Tax Notes contributing editors Robert Goulder and Joseph J. Thorndike discuss envy and what it might mean for tax policy, all in five minutes.
This transcript has been edited for length and clarity.
Joseph J. Thorndike: Hi, I’m Joe Thorndike, here today with my Tax Notes colleague, Bob Goulder. We want to talk about envy and what it might mean for tax policy.
We live in the golden age of envy. Thanks mostly to social media — Instagram, Facebook, TikTok, Twitter — they’ve all conspired to leave us chronically unhappy, sometimes even indignant, about all the good things that happen to other people.
Some think this epidemic of envy is shaping tax policy. In a recent op-ed, the economist Lawrence Lindsey accused the Biden administration of supporting some taxes purely as a form of punishment.
That sure sounds like a tax rooted in envy, at least to me.
Robert Goulder: To me too, Joe. But to be clear, I think Lindsey was talking about the type of taxes that punish the rich solely for the sin of being rich. I think, specifically, he was talking about capital gains rates up around 40 percent.
He argued that such a rate wouldn’t raise any new revenue, and that any tax that isn’t designed to maximize revenue must therefore be intended to maximize pain. So, according to him, that’s what he means by an envy tax.
Joseph J. Thorndike: That’s how Aristotle would have defined one, too, I think. Aristotle thought that envy is the pain that I feel at the sight of someone else’s good fortune.
By extension, then, a tax designed to destroy that person’s good fortune is a tax driven by envy. It soothes my pain at witnessing another’s good fortune by destroying that fortune.
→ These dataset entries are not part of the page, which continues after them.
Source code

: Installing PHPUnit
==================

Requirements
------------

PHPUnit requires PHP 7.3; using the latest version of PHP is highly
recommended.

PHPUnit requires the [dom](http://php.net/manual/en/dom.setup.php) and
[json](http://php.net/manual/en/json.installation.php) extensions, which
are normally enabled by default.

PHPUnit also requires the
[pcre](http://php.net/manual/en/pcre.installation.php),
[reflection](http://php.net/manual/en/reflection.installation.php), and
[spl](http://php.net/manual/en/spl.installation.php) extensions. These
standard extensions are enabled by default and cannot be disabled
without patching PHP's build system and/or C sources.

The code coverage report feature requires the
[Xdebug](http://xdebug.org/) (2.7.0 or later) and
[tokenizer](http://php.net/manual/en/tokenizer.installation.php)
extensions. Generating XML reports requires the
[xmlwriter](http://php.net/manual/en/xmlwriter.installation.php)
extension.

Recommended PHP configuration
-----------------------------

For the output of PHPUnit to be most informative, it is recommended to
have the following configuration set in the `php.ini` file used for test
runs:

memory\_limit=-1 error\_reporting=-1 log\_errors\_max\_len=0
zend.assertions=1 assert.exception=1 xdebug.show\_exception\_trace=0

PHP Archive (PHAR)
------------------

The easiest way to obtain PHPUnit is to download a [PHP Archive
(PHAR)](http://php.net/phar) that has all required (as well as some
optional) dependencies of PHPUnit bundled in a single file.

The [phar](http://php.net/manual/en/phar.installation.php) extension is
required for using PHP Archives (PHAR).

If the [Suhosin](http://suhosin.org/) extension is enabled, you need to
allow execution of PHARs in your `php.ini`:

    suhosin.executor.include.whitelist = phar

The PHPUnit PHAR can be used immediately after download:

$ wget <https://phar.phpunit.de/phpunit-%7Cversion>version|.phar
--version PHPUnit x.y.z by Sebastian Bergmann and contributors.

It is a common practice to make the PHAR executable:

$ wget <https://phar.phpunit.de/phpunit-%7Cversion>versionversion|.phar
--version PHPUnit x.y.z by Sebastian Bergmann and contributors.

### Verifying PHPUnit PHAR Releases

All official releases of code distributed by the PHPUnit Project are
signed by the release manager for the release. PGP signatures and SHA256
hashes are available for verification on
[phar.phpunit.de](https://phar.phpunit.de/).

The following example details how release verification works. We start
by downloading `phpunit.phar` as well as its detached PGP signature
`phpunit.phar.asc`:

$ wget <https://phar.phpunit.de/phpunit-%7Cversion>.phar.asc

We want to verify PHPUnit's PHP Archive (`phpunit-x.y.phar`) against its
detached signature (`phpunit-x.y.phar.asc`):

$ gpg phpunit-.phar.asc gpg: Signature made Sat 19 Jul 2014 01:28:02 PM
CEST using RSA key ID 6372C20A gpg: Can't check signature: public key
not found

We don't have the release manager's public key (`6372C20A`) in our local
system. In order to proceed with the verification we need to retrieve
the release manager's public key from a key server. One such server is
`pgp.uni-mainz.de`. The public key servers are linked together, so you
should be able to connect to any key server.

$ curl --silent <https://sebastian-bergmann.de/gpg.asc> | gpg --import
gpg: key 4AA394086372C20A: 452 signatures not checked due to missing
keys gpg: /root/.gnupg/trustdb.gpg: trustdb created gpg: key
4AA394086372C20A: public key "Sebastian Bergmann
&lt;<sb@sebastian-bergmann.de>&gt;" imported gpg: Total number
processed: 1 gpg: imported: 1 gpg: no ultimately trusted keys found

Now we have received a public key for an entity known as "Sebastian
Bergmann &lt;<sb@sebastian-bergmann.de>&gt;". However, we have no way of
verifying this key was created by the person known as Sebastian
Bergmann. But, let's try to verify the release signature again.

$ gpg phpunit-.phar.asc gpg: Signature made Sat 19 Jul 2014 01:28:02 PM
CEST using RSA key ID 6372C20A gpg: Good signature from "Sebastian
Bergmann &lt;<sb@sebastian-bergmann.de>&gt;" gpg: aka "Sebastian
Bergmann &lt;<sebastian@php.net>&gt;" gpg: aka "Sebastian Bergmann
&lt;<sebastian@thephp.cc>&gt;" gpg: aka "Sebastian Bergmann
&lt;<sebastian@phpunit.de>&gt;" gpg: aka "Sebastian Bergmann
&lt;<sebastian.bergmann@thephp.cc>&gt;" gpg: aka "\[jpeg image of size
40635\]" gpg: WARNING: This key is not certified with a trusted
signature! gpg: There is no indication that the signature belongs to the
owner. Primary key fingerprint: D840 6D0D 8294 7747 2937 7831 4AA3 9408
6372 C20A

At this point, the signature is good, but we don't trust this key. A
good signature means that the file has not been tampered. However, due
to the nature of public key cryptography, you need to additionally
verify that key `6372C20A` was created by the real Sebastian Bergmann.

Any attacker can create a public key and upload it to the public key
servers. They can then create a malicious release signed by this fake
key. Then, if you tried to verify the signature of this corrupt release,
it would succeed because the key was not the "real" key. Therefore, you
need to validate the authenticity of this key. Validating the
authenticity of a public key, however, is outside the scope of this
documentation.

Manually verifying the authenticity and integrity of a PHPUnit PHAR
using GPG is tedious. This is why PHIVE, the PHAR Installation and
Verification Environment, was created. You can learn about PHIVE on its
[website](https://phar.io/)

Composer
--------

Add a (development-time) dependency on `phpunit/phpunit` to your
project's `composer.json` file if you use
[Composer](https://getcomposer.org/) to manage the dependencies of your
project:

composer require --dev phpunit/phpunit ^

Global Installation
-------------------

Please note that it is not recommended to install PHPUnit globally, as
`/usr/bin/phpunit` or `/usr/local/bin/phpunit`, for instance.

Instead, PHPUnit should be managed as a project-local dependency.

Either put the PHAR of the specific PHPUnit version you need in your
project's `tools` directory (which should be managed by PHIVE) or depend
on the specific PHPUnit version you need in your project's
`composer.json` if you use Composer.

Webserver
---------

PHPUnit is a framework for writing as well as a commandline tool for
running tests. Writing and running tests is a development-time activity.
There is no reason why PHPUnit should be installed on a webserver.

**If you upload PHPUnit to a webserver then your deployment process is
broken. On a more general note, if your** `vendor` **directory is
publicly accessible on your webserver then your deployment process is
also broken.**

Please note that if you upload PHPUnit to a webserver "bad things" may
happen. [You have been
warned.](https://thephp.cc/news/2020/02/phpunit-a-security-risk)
Robert Goulder: I guess that makes sense. At least logically. Perhaps intuitively.
Joseph J. Thorndike: It makes sense to me too, which is probably why critics of progressive taxation have been talking about envy for a long time. Here’s Calvin Coolidge in the 1920s telling Congress to lower income tax rates on the rich.
“This country believes in prosperity,” he says. “It’s absurd to suppose that it’s envious of those who are already prosperous. The wise and correct course to follow in taxation is not to destroy those who’ve already secured success, but to create conditions under which everyone will have a better chance to be successful.”
Robert Goulder: Calvin Coolidge? Really Joe, how quaint. Can you find an example of envy talk that’s a bit less ancient?
Joseph J. Thorndike: Well, how about Ronald Reagan? That’s not exactly yesterday, but it’s still within living memory for some of us.
“Since when do we in America believe that our society is made up of two diametrically opposed classes — one rich, one poor — both in a permanent state of conflict and neither able to get ahead, except at the expense of the other?
Since when do we in America accept this alien and discredited theory of social and class warfare? Since when do we in America endorse the politics of envy and division?”
Robert Goulder: Well, OK. I’ll give you Calvin Coolidge and Ronald Reagan. I guess U.S. presidents have had thoughts about envy and taxes.
Joseph J. Thorndike: So do editorial writers. Here’s the Wall Street Journal on Biden’s tax plan.
“This is what happens when you turn your economic policy over to Bernie Sanders and Elizabeth Warren. Envy is in the political saddle and Joe Biden is along for the ride.”
Robert Goulder: Well, I’ve got to ask you, Joe. Are you really good with all this envy talk? Are you actually saying that- that any progressive tax is secretly driven by envy?
Joseph J. Thorndike: Look, I think it sounds sort of reasonable to say that, but I also think it’s wrong.
It’s reasonable to suppose that some people might feel envy at other people’s wealth and might support taxes to confiscate that wealth.
But here’s the thing: For an action to be truly motivated by envy, it has to be devoid of other morally defensible justifications. If those justifications exist, then what you have isn’t envy, but what the philosophers actually call resentment.
Most progressive tax reform is defensible on non-envy grounds. Taxing large fortunes into oblivion can look a lot like envy, but it’s also possible that it’s motivated by a defense of democratic values and a fear of plutocracy.
Robert Goulder: That sounds a little bit like a pedantic point, Joe. It’s almost like you’re trying to define envy out of existence.
Joseph J. Thorndike: It’s a little pedantic. But hey, it’s philosophy! What do you want?
It’s also an important and relevant point, because as a matter of civic discourse, we’d all be better off if we dispensed with cheap takedowns like the envy charge against progressive taxation.
When conservatives say that progressive tax is about envy, it’s no better than when liberals say that tax cuts are always about greed. In both cases, the epithets oversimplify and avoid the real arguments. We aren’t having a real debate.
As a matter of political strategy, cheap shots also leave the real arguments unscathed and still able to win the day. Because you can get a good sound bite from envy or from greed, but you won’t actually win a generational battle over tax reform.